The next step in the bidding process is a sport must show the added value it will bring which is evaluated through nine unique categoriesthat are as follows; General overview, history and tradition, universality, popularity, governance, athletes, development, transparency and fairness on the field, and finance. Futsal presents a strong case in all these areas so it is surprising that it is not already an Olympic Sport, but as will be seen further in this post it is more complicated than just being judged on its merits.
I would like to highlight one area where futsal’s bid could be strengthened and that is by having an official Women’s World Cup. Every year there is a FIFA endorsed Torneo Mundial Feminino (Women’s World Tournament). FIFA could easily correct this unacceptable situation by taking control of the organisation of this event.
In 2002 futsal was denied entry to Beijing 2008 and these were the reasons given;
“The Commission considered the low global participation in this discipline, and also the principle of not including events of a similar nature within a sport was noted. The requirements of a separate venue for this sport were taken into consideration.” (The Olympic Programme Commission)
Now I will look at each of these comments in turn. This statement was made over 12 years ago and since that time futsal has grown considerably, both in terms of participation numbers and global spread. This is set to continue and there remains plenty of room still for expansion. I believe that low participation levels would no longer be an issue.
Although futsal purists would argue that futsal is a distinct game from football, the comment regarding not including sports of a similar nature could be a stumbling block.

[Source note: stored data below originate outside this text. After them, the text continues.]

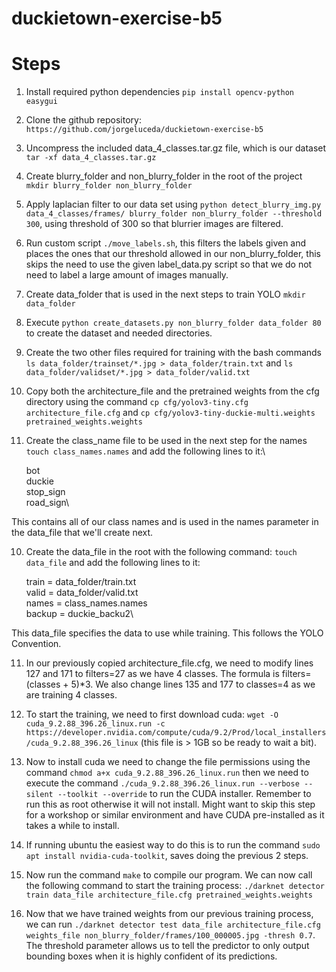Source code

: # duckietown-exercise-b5
# Steps
1. Install required python dependencies ```pip install opencv-python easygui```
2. Clone the github repository: ```https://github.com/jorgeluceda/duckietown-exercise-b5```

3.  Uncompress the included data_4_classes.tar.gz file, which is our dataset ```tar -xf data_4_classes.tar.gz```

4. Create blurry_folder and non_blurry_folder in the root of the project ```mkdir blurry_folder non_blurry_folder```

5. Apply laplacian filter to our data set using ```python detect_blurry_img.py data_4_classes/frames/ blurry_folder non_blurry_folder --threshold 300```, using threshold of 300 so that blurrier images are filtered.

6. Run custom script ```./move_labels.sh```, this filters the labels given and places the ones that our threshold allowed in our non_blurry_folder, this skips the need to use the given label_data.py script so that we do not need to label a large amount of images manually.

8. Create data_folder that is used in the next steps to train YOLO ```mkdir data_folder```
7. Execute ```python create_datasets.py non_blurry_folder data_folder 80``` to create the dataset and needed directories. 

8. Create the two other files required for training with the bash commands ```ls data_folder/trainset/*.jpg > data_folder/train.txt``` and ```ls data_folder/validset/*.jpg > data_folder/valid.txt```

9. Copy both the architecture_file and the pretrained weights from the cfg directory using the command ```cp cfg/yolov3-tiny.cfg architecture_file.cfg``` and ```cp cfg/yolov3-tiny-duckie-multi.weights pretrained_weights.weights```

10. Create the class_name file to be used in the next step for the names ```touch class_names.names``` and add the following lines to it:\

    bot\
    duckie\
    stop_sign\
    road_sign\

This contains all of our class names and is used in the names parameter in the data_file that we'll create next.

10. Create the data_file in the root with the following command: ```touch data_file``` and add the following lines to it:

    train  = data_folder/train.txt\
    valid  = data_folder/valid.txt\
    names = class_names.names\
    backup = duckie_backu2\

This data_file specifies the data to use while training. This follows the YOLO Convention.

11. In our previously copied architecture_file.cfg, we need to modify lines 127 and 171 to filters=27 as we have 4 classes. The formula is filters=(classes + 5)*3. We also change lines 135 and 177 to classes=4 as we are training 4 classes.

12. To start the training, we need to first download cuda: ```wget -O cuda_9.2.88_396.26_linux.run -c https://developer.nvidia.com/compute/cuda/9.2/Prod/local_installers/cuda_9.2.88_396.26_linux``` (this file is > 1GB so be ready to wait a bit).

13. Now to install cuda we need to change the file permissions using the command ```chmod a+x cuda_9.2.88_396.26_linux.run``` then we need to execute the command ```./cuda_9.2.88_396.26_linux.run --verbose --silent --toolkit --override``` to run the CUDA installer. Remember to run this as root otherwise it will not install. Might want to skip this step for a workshop or similar environment and have CUDA pre-installed as it takes a while to install. 

14. If running ubuntu the easiest way to do this is to run the command ```sudo apt install nvidia-cuda-toolkit```, saves doing the previous 2 steps.

14. Now run the command ```make``` to compile our program. We can now call the following command to start the training process: ```./darknet detector train data_file architecture_file.cfg pretrained_weights.weights```

15. Now that we have trained weights from our previous training process, we can run ```./darknet detector test data_file architecture_file.cfg weights_file non_blurry_folder/frames/100_000005.jpg -thresh 0.7```. The threshold parameter allows us to tell the predictor to only output bounding boxes when it is highly confident of its predictions.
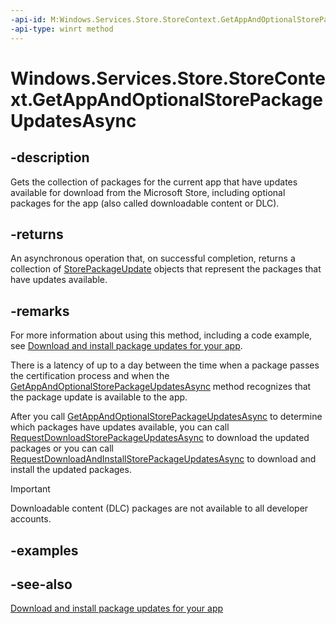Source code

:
 ```yaml
---
-api-id: M:Windows.Services.Store.StoreContext.GetAppAndOptionalStorePackageUpdatesAsync
-api-type: winrt method
---
```


<!-- Method syntax
public Windows.Foundation.IAsyncOperation<Windows.Foundation.Collections.IVectorView<Windows.Services.Store.StorePackageUpdate>> GetAppAndOptionalStorePackageUpdatesAsync()
-->

# Windows.Services.Store.StoreContext.GetAppAndOptionalStorePackageUpdatesAsync

## -description
Gets the collection of packages for the current app that have updates available for download from the Microsoft Store, including optional packages for the app (also called downloadable content or DLC).

## -returns
An asynchronous operation that, on successful completion, returns a collection of [StorePackageUpdate](storepackageupdate.md) objects that represent the packages that have updates available.

## -remarks
For more information about using this method, including a code example, see [Download and install package updates for your app](https://msdn.microsoft.com/windows/uwp/packaging/self-install-package-updates).

There is a latency of up to a day between the time when a package passes the certification process and when the [GetAppAndOptionalStorePackageUpdatesAsync](storecontext_getappandoptionalstorepackageupdatesasync.md) method recognizes that the package update is available to the app.

After you call [GetAppAndOptionalStorePackageUpdatesAsync](storecontext_getappandoptionalstorepackageupdatesasync.md) to determine which packages have updates available, you can call [RequestDownloadStorePackageUpdatesAsync](storecontext_requestdownloadstorepackageupdatesasync.md) to download the updated packages or you can call [RequestDownloadAndInstallStorePackageUpdatesAsync](storecontext_requestdownloadandinstallstorepackageupdatesasync.md) to download and install the updated packages.



> [!IMPORTANT]
> Downloadable content (DLC) packages are not available to all developer accounts.

## -examples

## -see-also
[Download and install package updates for your app](https://msdn.microsoft.com/windows/uwp/packaging/self-install-package-updates)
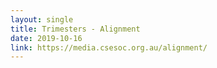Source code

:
 ```yaml
---
layout: single
title: Trimesters - Alignment
date: 2019-10-16
link: https://media.csesoc.org.au/alignment/
---
```

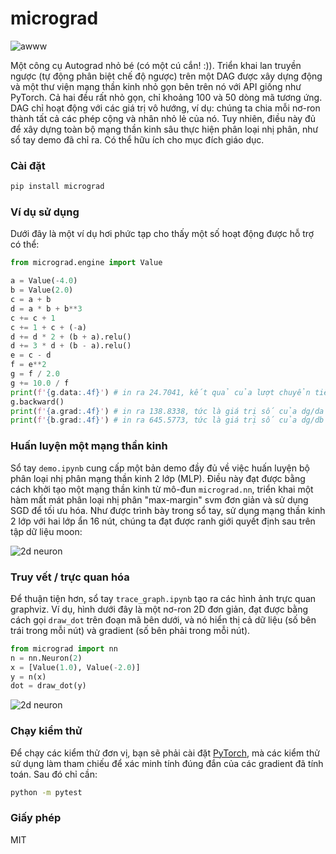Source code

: # micrograd

![awww](puppy.jpg)

Một công cụ Autograd nhỏ bé (có một cú cắn! :)). Triển khai lan truyền ngược (tự động phân biệt chế độ ngược) trên một DAG được xây dựng động và một thư viện mạng thần kinh nhỏ gọn bên trên nó với API giống như PyTorch. Cả hai đều rất nhỏ gọn, chỉ khoảng 100 và 50 dòng mã tương ứng. DAG chỉ hoạt động với các giá trị vô hướng, ví dụ: chúng ta chia mỗi nơ-ron thành tất cả các phép cộng và nhân nhỏ lẻ của nó. Tuy nhiên, điều này đủ để xây dựng toàn bộ mạng thần kinh sâu thực hiện phân loại nhị phân, như sổ tay demo đã chỉ ra. Có thể hữu ích cho mục đích giáo dục.

### Cài đặt

```bash
pip install micrograd
```

### Ví dụ sử dụng

Dưới đây là một ví dụ hơi phức tạp cho thấy một số hoạt động được hỗ trợ có thể:

```python
from micrograd.engine import Value

a = Value(-4.0)
b = Value(2.0)
c = a + b
d = a * b + b**3
c += c + 1
c += 1 + c + (-a)
d += d * 2 + (b + a).relu()
d += 3 * d + (b - a).relu()
e = c - d
f = e**2
g = f / 2.0
g += 10.0 / f
print(f'{g.data:.4f}') # in ra 24.7041, kết quả của lượt chuyển tiếp này
g.backward()
print(f'{a.grad:.4f}') # in ra 138.8338, tức là giá trị số của dg/da
print(f'{b.grad:.4f}') # in ra 645.5773, tức là giá trị số của dg/db
```

### Huấn luyện một mạng thần kinh

Sổ tay `demo.ipynb` cung cấp một bản demo đầy đủ về việc huấn luyện bộ phân loại nhị phân mạng thần kinh 2 lớp (MLP). Điều này đạt được bằng cách khởi tạo một mạng thần kinh từ mô-đun `micrograd.nn`, triển khai một hàm mất mát phân loại nhị phân "max-margin" svm đơn giản và sử dụng SGD để tối ưu hóa. Như được trình bày trong sổ tay, sử dụng mạng thần kinh 2 lớp với hai lớp ẩn 16 nút, chúng ta đạt được ranh giới quyết định sau trên tập dữ liệu moon:

![2d neuron](moon_mlp.png)

### Truy vết / trực quan hóa

Để thuận tiện hơn, sổ tay `trace_graph.ipynb` tạo ra các hình ảnh trực quan graphviz. Ví dụ, hình dưới đây là một nơ-ron 2D đơn giản, đạt được bằng cách gọi `draw_dot` trên đoạn mã bên dưới, và nó hiển thị cả dữ liệu (số bên trái trong mỗi nút) và gradient (số bên phải trong mỗi nút).

```python
from micrograd import nn
n = nn.Neuron(2)
x = [Value(1.0), Value(-2.0)]
y = n(x)
dot = draw_dot(y)
```

![2d neuron](gout.svg)

### Chạy kiểm thử

Để chạy các kiểm thử đơn vị, bạn sẽ phải cài đặt [PyTorch](https://pytorch.org/), mà các kiểm thử sử dụng làm tham chiếu để xác minh tính đúng đắn của các gradient đã tính toán. Sau đó chỉ cần:

```bash
python -m pytest
```

### Giấy phép

MIT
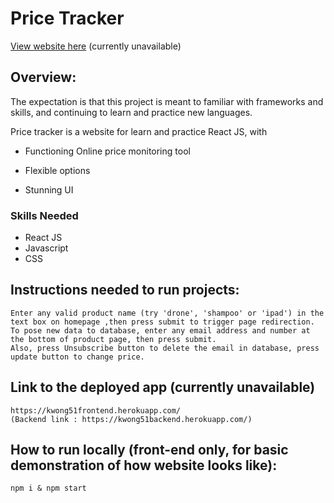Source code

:# Price Tracker
[View website here](https://kwong51frontend.herokuapp.com/) 
(currently unavailable)

## Overview: ##
The expectation is that this project is meant to familiar with frameworks and skills, and continuing to learn and practice new languages.

Price tracker is a website for learn and practice React JS, with
- Functioning Online price monitoring tool

- Flexible options

- Stunning UI

### Skills Needed ###

* React JS
* Javascript
* CSS

## Instructions needed to run projects:

	Enter any valid product name (try 'drone', 'shampoo' or 'ipad') in the text box on homepage ,then press submit to trigger page redirection.
	To pose new data to database, enter any email address and number at the bottom of product page, then press submit. 
	Also, press Unsubscribe button to delete the email in database, press update button to change price.
## Link to the deployed app (currently unavailable)
	https://kwong51frontend.herokuapp.com/
	(Backend link : https://kwong51backend.herokuapp.com/)

## How to run locally (front-end only, for basic demonstration of how website looks like):
```
npm i & npm start
```

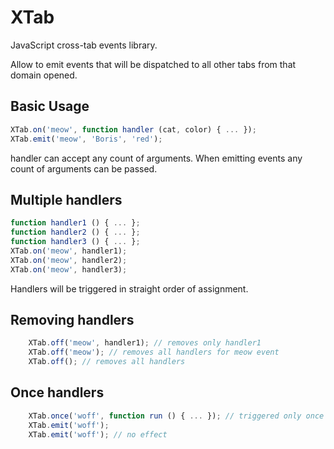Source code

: XTab
===

JavaScript cross-tab events library.

Allow to emit events that will be dispatched to all other tabs from that domain opened.

Basic Usage
---
```javascript
XTab.on('meow', function handler (cat, color) { ... });
XTab.emit('meow', 'Boris', 'red');
```

handler can accept any count of arguments.
When emitting events any count of arguments can be passed.

Multiple handlers
---
```javascript
function handler1 () { ... };
function handler2 () { ... };
function handler3 () { ... };
XTab.on('meow', handler1);
XTab.on('meow', handler2);
XTab.on('meow', handler3);
```

Handlers will be triggered in straight order of assignment.

Removing handlers
---
```javascript
    XTab.off('meow', handler1); // removes only handler1
    XTab.off('meow'); // removes all handlers for meow event
    XTab.off(); // removes all handlers
```

Once handlers
---
```javascript
    XTab.once('woff', function run () { ... }); // triggered only once
    XTab.emit('woff');
    XTab.emit('woff'); // no effect
```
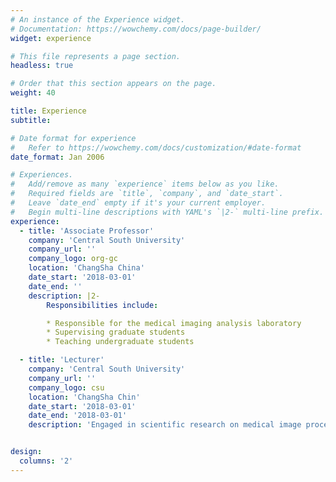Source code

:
 ```yaml
---
# An instance of the Experience widget.
# Documentation: https://wowchemy.com/docs/page-builder/
widget: experience

# This file represents a page section.
headless: true

# Order that this section appears on the page.
weight: 40

title: Experience
subtitle:

# Date format for experience
#   Refer to https://wowchemy.com/docs/customization/#date-format
date_format: Jan 2006

# Experiences.
#   Add/remove as many `experience` items below as you like.
#   Required fields are `title`, `company`, and `date_start`.
#   Leave `date_end` empty if it's your current employer.
#   Begin multi-line descriptions with YAML's `|2-` multi-line prefix.
experience:
  - title: 'Associate Professor'
    company: 'Central South University'
    company_url: ''
    company_logo: org-gc
    location: 'ChangSha China'
    date_start: '2018-03-01'
    date_end: ''
    description: |2-
        Responsibilities include:

        * Responsible for the medical imaging analysis laboratory
        * Supervising graduate students
        * Teaching undergraduate students

  - title: 'Lecturer'
    company: 'Central South University'
    company_url: ''
    company_logo: csu
    location: 'ChangSha Chin'
    date_start: '2018-03-01'
    date_end: '2018-03-01'
    description: 'Engaged in scientific research on medical image processing and analysis.'


design:
  columns: '2'
---
```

It was thought that futsal could be included as a discipline of football alongside the 11-a-side game, just like indoor and beach are disciplines of volleyball, but from this statement it seems unlikely.
Another reason why futsal would probably have to substitute football rather than take the place of another sport is the amount of space football occupies. 11-a-side football requires space for 504 athletes, that is just under 5% of the 10,500 athlete limit for only 2 events out of the 310 permitted.
If we presume that both the futsal men’s and women’s tournaments would feature at least 12 teams each and with 14 players per squad, that would mean futsal would require space for 336 athletes or just over 3% of the athlete allocation.
Adding these together would take 8% of the total and it would seem impossible that The IOC would allow this for just 4 events, especially for a sport where the Olympics is not the most important championship. It can be concluded that futsal’s only route in is to compete against football for a place in the Olympic Games (also FIFA wants beach football in but I am assuming that futsal’s higher and wider participation levels gives it priority).
Many people would see substituting football for futsal as a valid proposition. 11-a-side football already has the FIFA World Cup, the only sporting event that is bigger than The Olympics. For this to happen it would need the approval of FIFA and The IOC.
The only advantage I see for football being an Olympic sport is that it creates more attention and investment but it is so huge I’m not sure the effect is so noticeable or of importance for the game or for FIFA.
FIFA have restricted men’s football at the Olympics to U23s plus 3 overage players, they even tried and failed to make it U21s only, to prevent any of football’s star players featuring. These restrictions are implemented to prevent the best players from competing and it becoming the de facto world championship tournament over The FIFA World Cup, FIFA’s main revenue generator accounting for around 90% of their total income. So FIFA might not be so opposed to football disappearing from The Olympics.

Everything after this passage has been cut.